Page MenuHomePhabricator

Allow Harbormaster builds to run another build plan on the same buildable
Closed, InvalidPublic

Description

We never had a task around this when D9807 and D13635 originally existed.

As per @epriestley's original comments, we should first aim for a build step that simply runs another build plan on the same buildable. Even if this build plan has been run before with the same or different parameters, we should always create and start a new build (i.e. no implicit de-duplication).

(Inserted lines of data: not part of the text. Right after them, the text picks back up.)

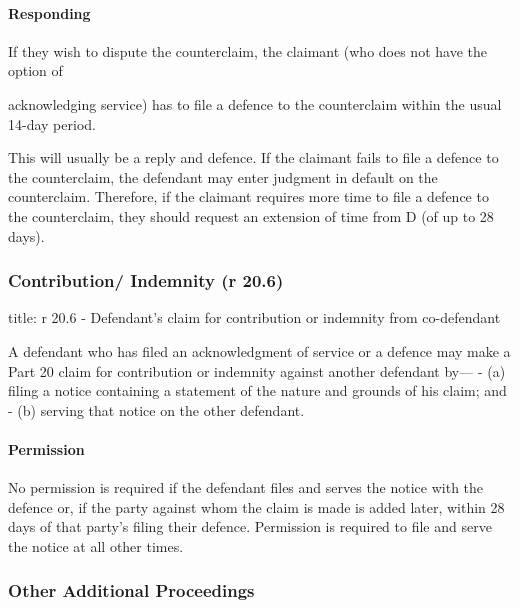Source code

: \documentclass[
]{article}
\newenvironment{Shaded}{}{}
\newcommand{\NormalTok}[1]{#1}
\begin{document}
\hypertarget{responding}{%
\paragraph{Responding}\label{responding}}

If they wish to dispute the counterclaim, the claimant (who does not
have the option of

acknowledging service) has to file a defence to the counterclaim within
the usual 14-day period.

This will usually be a reply and defence. If the claimant fails to file
a defence to the counterclaim, the defendant may enter judgment in
default on the counterclaim. Therefore, if the claimant requires more
time to file a defence to the counterclaim, they should request an
extension of time from D (of up to 28 days).

\hypertarget{contribution-indemnity-r-20.6}{%
\subsubsection{Contribution/ Indemnity (r
20.6)}\label{contribution-indemnity-r-20.6}}

\begin{Shaded}
\begin{Highlighting}[]
\NormalTok{title: r 20.6 {-} Defendant’s claim for contribution or indemnity from co{-}defendant}

\NormalTok{A defendant who has filed an acknowledgment of service or a defence may make a Part 20 claim for contribution or indemnity against another defendant by—}
\NormalTok{{-} (a) filing a notice containing a statement of the nature and grounds of his claim; and}
\NormalTok{{-} (b) serving that notice on the other defendant.}
\end{Highlighting}
\end{Shaded}

\hypertarget{permission}{%
\paragraph{Permission}\label{permission}}

No permission is required if the defendant files and serves the notice
with the defence or, if the party against whom the claim is made is
added later, within 28 days of that party's filing their defence.
Permission is required to file and serve the notice at all other times.

\hypertarget{other-additional-proceedings}{%
\subsubsection{Other Additional
Proceedings}\label{other-additional-proceedings}}
\end{document}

Original feedback from code review:

These semantics don't make any sense to me for a "Run another plan" step. They mean that all builds from the same build plan are equivalent. This is probably mostly-true today, but not entirely, and definitely won't be true in the future: they may have different parameters. I think the semantics should always be "start a new build". If plan X says to run plan Y 5 times, plan Y should run 5 times.

I think you're solving some more complicated problem here, but that "run build" should always run a build. Some version of this might be reasonable as "generate artifact if not already generated", but that needs more infrastructure in place first. As written, this plan is not appropriate for subdividing work, because if you have a build plan like "make" and run two builds on different hosts, only one of them will actually build the binary. This is unintuitive. We should have "run build" first, which does what it says, and once that actually works we can have "generate or wait for artifact".

We can not put while(true) { sleep(...); } loops in build plans. These can lock the queue. Build plans which need to wait must yield, like HarbormasterWaitForPreviousBuildStepImplementation does.

I'm not really sure this is the right solution to any problem. Presumably you're doing something like:

  • Build 1
  • Run or wait for "make" artifact
  • Run lint

Then:

  • Build 2
  • Run or wait for "make" artifact
  • Run unit

But this pattern won't work if you want to do this across two hosts, since the "make" artifact on one host will conflict with the "make" artifact on the other host. I'd expect this to be structured as:

  • Build 1
  • Run "make"
  • Run unit (artifacts = make)
  • Run lint (artifacts = make)

Then you can run as many copies of that as you want without issues.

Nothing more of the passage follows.